Microstructural Stability of a Self-Ion Irradiated Lanthana-Bearing Nanostructured Ferritic Steel

Authors

Jatuporn Burns, Boise State UniversityFollow
Darryl P. Butt, Boise State UniversityFollow
James I. Cole, Boise State University

Document Type

Article

Publication Date

7-2015

Abstract

Thermally stable nanofeatures with high number density are expected to impart excellent high temperature strength and irradiation stability in nanostructured ferritic steels (NFSs) which have potential applications in advanced nuclear reactors. A lanthana-bearing NFS (14LMT) developed via mechanical alloying and spark plasma sintering was used in this study. The sintered samples were irradiated by Fe²⁺ ions to 10, 50 and 100 dpa at 30 °C and 500 °C. Microstructural and mechanical characteristics of the irradiated samples were studied using different microscopy techniques and nanoindentation, respectively.

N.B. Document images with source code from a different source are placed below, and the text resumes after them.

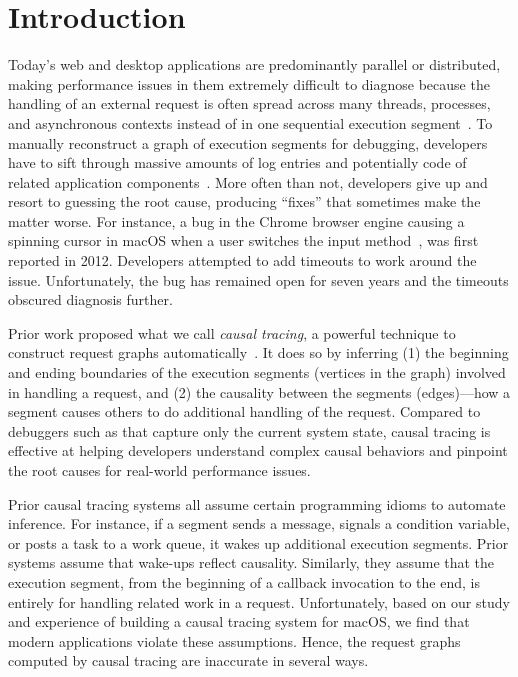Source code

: \section{Introduction} \label{sec:intro}

Today's web and desktop applications are predominantly parallel or
distributed, making performance issues in them extremely difficult to
diagnose because the handling of an external request is often spread across
many threads, processes, and asynchronous contexts instead of in one
sequential execution segment~\cite{harter2012file}. To manually reconstruct
a graph of execution segments for debugging, developers have to sift
through massive amounts of log entries and potentially code of related
application components~\cite{chen2002pinpoint, zhao2016non, xu2009detecting,
nagaraj2012structured, yuan2012conservative}. More often than not, developers
give up and resort to guessing the root cause, producing ``fixes'' that
sometimes make the matter worse. For instance, a bug in the Chrome browser
engine causing a spinning cursor in macOS when a user switches the input
method~\cite{chromiumbugreport}, was first reported in 2012. Developers
attempted to add timeouts to work around the issue. Unfortunately, the bug has
remained open for seven years and the timeouts obscured diagnosis further.

Prior work proposed what we call \emph{causal tracing}, a powerful technique
to construct request graphs automatically~\cite{reynolds2006pip, fonseca2007x,
benjamin2010dapper, zhang2013panappticon, ravindranath2012appinsight}. It
does so by inferring (1) the beginning and ending boundaries of the execution
segments (vertices in the graph) involved in handling a request, and (2) the
causality between the segments (edges)---how a segment causes others to do
additional handling of the request. Compared to debuggers such as \spindump that
capture only the current system state, causal tracing is effective at helping
developers understand complex causal behaviors and pinpoint the root causes
for real-world performance issues.

Prior causal tracing systems all assume certain programming idioms to automate
inference. For instance, if a segment sends a message, signals a condition
variable, or posts a task to a work queue, it wakes up additional execution
segments. Prior systems assume that wake-ups reflect causality. Similarly, they
assume that the execution segment, from the beginning of a callback invocation
to the end, is entirely for handling related work in a request. Unfortunately,
based on our study and experience of building a causal tracing system for macOS,
we find that modern applications violate these assumptions. Hence, the request
graphs computed by causal tracing are inaccurate in several ways.

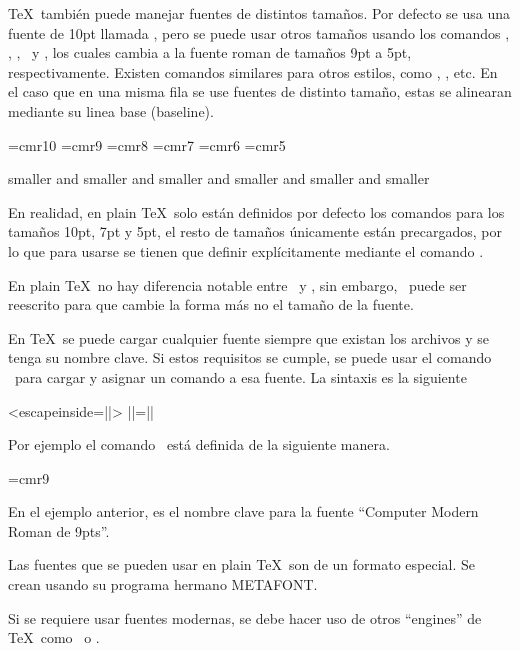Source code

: \TeX\ también puede manejar fuentes de distintos tamaños. Por defecto se usa una fuente de 10pt llamada \texcs\tenrm, pero se puede usar otros tamaños usando los comandos \texcs\ninerm, \texcs\eightrm, \texcs\sevenrm, \texcs\sixrm\ y \texcs\fiverm, los cuales cambia a la fuente roman de tamaños 9pt a 5pt, respectivamente. Existen comandos similares para otros estilos, como \texcs\tensl, \texcs\ninesl, etc. En el caso que en una misma fila se use fuentes de distinto tamaño, estas se alinearan mediante su linea base (baseline).

{
\font\tenrm=cmr10  \font\ninerm=cmr9  \font\eightrm=cmr8
\font\sevenrm=cmr7  \font\sixrm=cmr6  \font\fiverm=cmr5
\begin{texexample}
  \tenrm smaller \ninerm and smaller
  \eightrm and smaller \sevenrm and smaller
  \sixrm and smaller \fiverm and smaller
\end{texexample}
}

\begin{notebox}
  En realidad, en plain \TeX\ solo están definidos por defecto los comandos para los tamaños 10pt, 7pt y 5pt, el resto de tamaños únicamente están precargados, por lo que para usarse se tienen que definir explícitamente mediante el comando \texcs\font.
\end{notebox}


En plain \TeX\ no hay diferencia notable entre \texcs\rm\ y \texcs\tenrm, sin embargo, \texcs\rm\ puede ser reescrito para que cambie la forma más no el tamaño de la fuente.

En \TeX\ se puede cargar cualquier fuente siempre que existan los archivos y se tenga su nombre clave. Si estos requisitos se cumple, se puede usar el comando \texcs\font\ para cargar y asignar un comando a esa fuente. La sintaxis es la siguiente

\begin{texcode}<escapeinside=||>
  \font||=||
\end{texcode}

Por ejemplo el comando \texcs\ninerm\ está definida de la siguiente manera.
\begin{texcode}
  \font\ninerm=cmr9
\end{texcode}

En el ejemplo anterior,  es el nombre clave para la fuente ``Computer Modern Roman de 9pts''.

\begin{notebox}
  Las fuentes que se pueden usar en plain \TeX\ son de un formato especial. Se crean usando su programa hermano METAFONT.

  Si se requiere usar fuentes modernas, se debe hacer uso de otros ``engines'' de \TeX\ como \XeTeX\ o \LuaTeX.
\end{notebox}

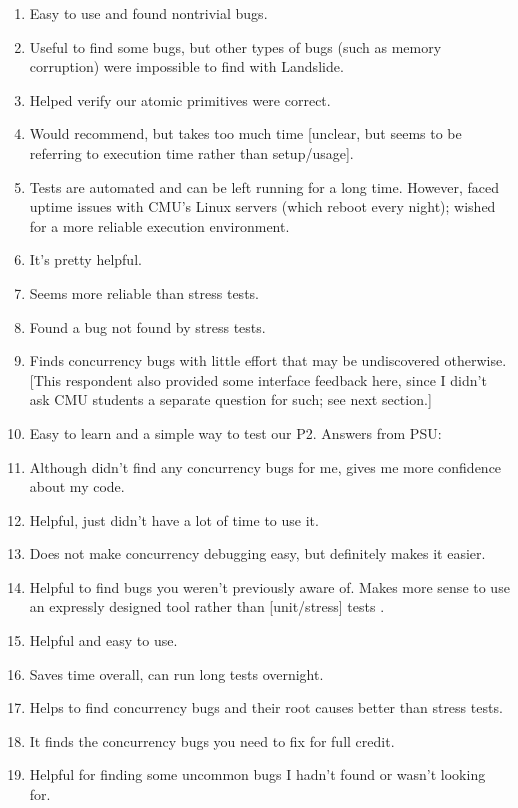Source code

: \begin{enumerate}
	\item Easy to use and found nontrivial bugs.
	\item Useful to find some bugs, but other types of bugs (such as memory corruption) were impossible to find with Landslide.
	\item Helped verify our atomic primitives were correct.
	\item Would recommend, but takes too much time [unclear, but seems to be referring to execution time rather than setup/usage].
	\item Tests are automated and can be left running for a long time.
		However, faced uptime issues with CMU's Linux servers (which reboot every night);
		wished for a more reliable execution environment.
	\item It's pretty helpful. %
	\item Seems more reliable than stress tests.
	\item Found a bug not found by stress tests.
	\item Finds concurrency bugs with little effort that may be undiscovered otherwise.
		[This respondent also provided some interface feedback here, since I didn't ask CMU students a separate question for such;
		see next section.]
	\item Easy to learn and a simple way to test our P2.
Answers from PSU:
	\item Although didn't find any concurrency bugs for me, gives me more confidence about my code.
	\item Helpful, just didn't have a lot of time to use it.
	\item Does not make concurrency debugging easy, but definitely makes it easier.
	\item Helpful to find bugs you weren't previously aware of.
		Makes more sense to use an expressly designed tool rather than [unit/stress] tests
		.
	\item Helpful and easy to use.
	\item Saves time overall, can run long tests overnight.
	\item Helps to find concurrency bugs and their root causes better than stress tests.
	\item It finds the concurrency bugs you need to fix for full credit.
	\item Helpful for finding some uncommon bugs I hadn't found or wasn't looking for.

\end{enumerate}
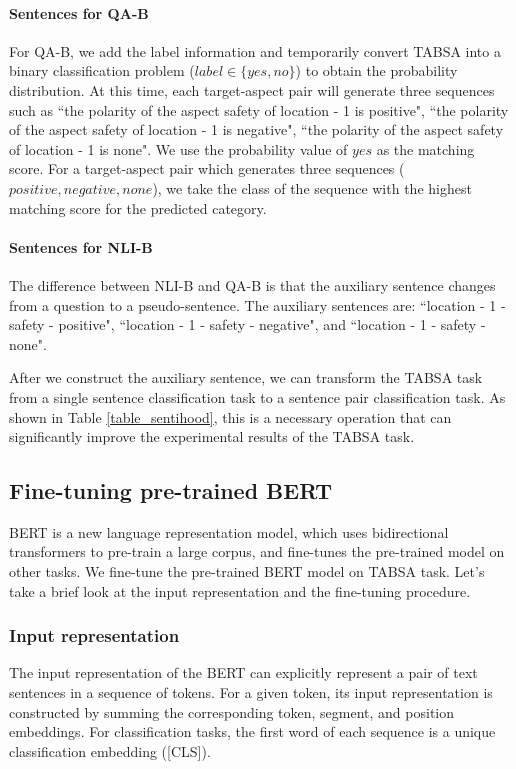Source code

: \documentclass[11pt,a4paper]{article}
\theoremstyle{definition}
\begin{document}
	\paragraph{Sentences for QA-B}
	For QA-B, we add the label information and temporarily convert TABSA into a binary classification problem ($label\in\{yes, no\} $) to obtain the probability distribution. At this time, each target-aspect pair will generate three sequences such as ``the polarity of the aspect safety of location - 1 is positive", ``the polarity of the aspect safety of location - 1 is negative", ``the polarity of the aspect safety of location - 1 is none". We use the probability value of $yes$ as the matching score. For a target-aspect pair which generates three sequences ($positive, negative, none$), we take the class of the sequence with the highest matching score for the predicted category.
	
	\paragraph{Sentences for NLI-B}
	The difference between NLI-B and QA-B is that the auxiliary sentence changes from a question to a pseudo-sentence. The auxiliary sentences are: ``location - 1 - safety - positive", ``location - 1 - safety - negative", and ``location - 1 - safety - none".
	
	After we construct the auxiliary sentence, we can transform the TABSA task from a single sentence classification task to a sentence pair classification task. As shown in Table \ref{table_sentihood}, this is a necessary operation that can significantly improve the experimental results of the TABSA task.
	
	\subsection{Fine-tuning pre-trained BERT}
	BERT \cite{devlin2018bert} is a new language representation model, which uses bidirectional transformers to pre-train a large corpus, and fine-tunes the pre-trained model on other tasks. We fine-tune the pre-trained BERT model on TABSA task. Let's take a brief look at the input representation and the fine-tuning procedure.
	
	\subsubsection{Input representation} The input representation of the BERT can explicitly represent a pair of text sentences in a sequence of tokens. For a given token, its input representation is constructed by summing the corresponding token, segment, and position embeddings. For classification tasks, the first word of each sequence is a unique classification embedding ([CLS]).
	
\end{document}
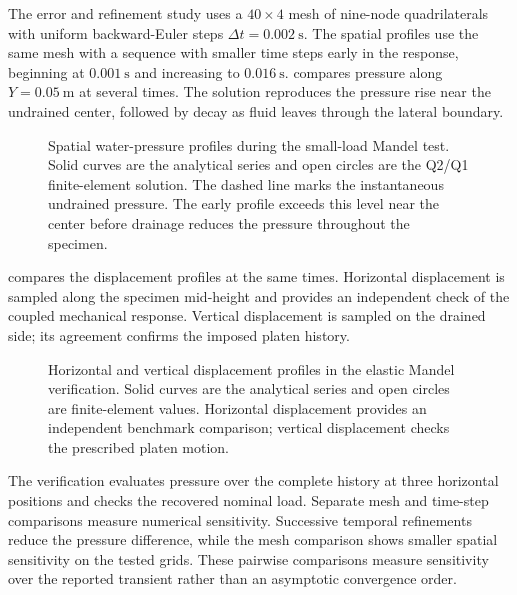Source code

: The error and refinement study uses a \(40\times4\) mesh of nine-node
quadrilaterals with uniform backward-Euler steps
\(\Delta t=0.002\ \mathrm{s}\).  The spatial profiles use the same mesh with
a sequence with smaller time steps early in the response, beginning at \(0.001\ \mathrm{s}\) and increasing
to \(0.016\ \mathrm{s}\).
 compares pressure along
\(Y=0.05\ \mathrm{m}\) at several times.  The solution reproduces the
pressure rise near the undrained center, followed by decay as fluid leaves
through the lateral boundary.

\begin{figure}[ht]
 \centering
 \caption{Spatial water-pressure profiles during the small-load Mandel test.
 Solid curves are the analytical series and open circles are the Q2/Q1
 finite-element solution.  The dashed line marks the instantaneous undrained
 pressure.  The early profile exceeds this level near the center before
 drainage reduces the pressure throughout the specimen.}
 \label{fig:mandel-pressure-profiles}
\end{figure}

 compares the displacement profiles at the
same times.  Horizontal displacement is sampled along the specimen mid-height and
provides an independent check of the coupled mechanical response.  Vertical
displacement is sampled on the drained side; its agreement confirms the
imposed platen history.

\begin{figure}[ht]
 \centering
 \caption{Horizontal and vertical displacement profiles in the elastic Mandel
 verification.  Solid curves are the analytical series and open circles are
 finite-element values.  Horizontal displacement provides an independent
 benchmark comparison; vertical displacement checks the prescribed platen
 motion.}
 \label{fig:mandel-displacements}
\end{figure}

The verification evaluates pressure over the complete history at three
horizontal positions and checks the recovered nominal load.  Separate mesh
and time-step comparisons measure numerical sensitivity.  Successive temporal
refinements reduce the pressure difference, while the mesh comparison shows
smaller spatial sensitivity on the tested grids.  These pairwise comparisons
measure sensitivity over the reported transient rather than an asymptotic
convergence order.

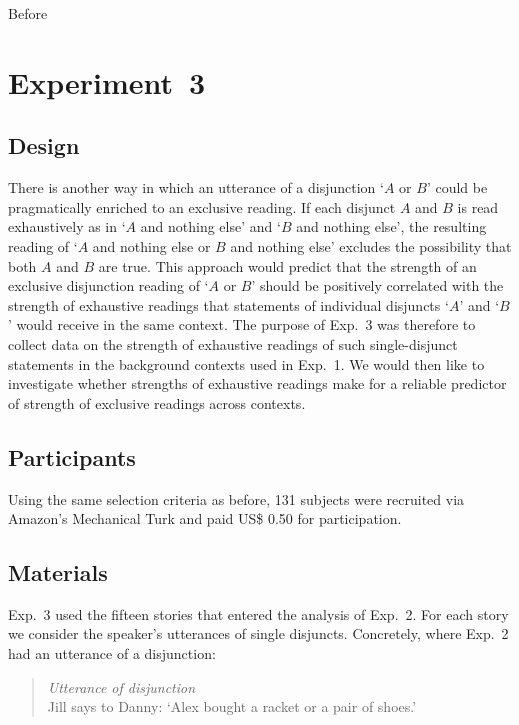 \documentclass[12pt]{article}
\begin{document}
Before 




\section{Experiment~3}

\subsection{Design}

There is another way in which an utterance of a disjunction `$A$ or $B$' could be pragmatically
enriched to an exclusive reading. If each disjunct $A$ and $B$ is read exhaustively as in `$A$
and nothing else' and `$B$ and nothing else', the resulting reading of `$A$ and nothing else or
$B$ and nothing else' excludes the possibility that both $A$ and $B$ are true.  This approach would predict that the strength of an
exclusive disjunction reading of `$A$ or $B$' should be positively correlated with the strength
of exhaustive readings that statements of individual disjuncts `$A$' and `$B$' would receive in
the same context. The purpose of Exp.~3 was therefore to collect data on the strength of
exhaustive readings of such single-disjunct statements in the background contexts used in
Exp.~1. We would then like to investigate whether strengths of exhaustive readings make for a
reliable predictor of strength of exclusive readings across contexts.

\subsection{Participants}

Using the same selection criteria as before, 131 subjects were recruited via Amazon's
Mechanical Turk and paid US\$ 0.50 for participation.

\subsection{Materials}

Exp.~3 used the fifteen stories that entered the analysis of Exp.~2. For each story we consider
the speaker's utterances of single disjuncts. Concretely, where Exp.~2 had an utterance of a
disjunction:

\begin{quote}
  \emph{Utterance of disjunction}\\
  Jill says to Danny: `Alex bought a racket or a pair of shoes.'
\end{quote}
\end{document}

Overall morphology and number density of the nanofeatures remained unchanged after irradiation. Average radius of nanofeatures in the irradiated sample (100 dpa at 500 °C) was slightly reduced. A notable level of irradiation hardening and enhanced dislocation activity occurred after ion irradiation except at 30 °C and ≥ 50 dpa. Other microstructural features like grain boundaries and high density of dislocations also provided defect sinks to assist in defect removal.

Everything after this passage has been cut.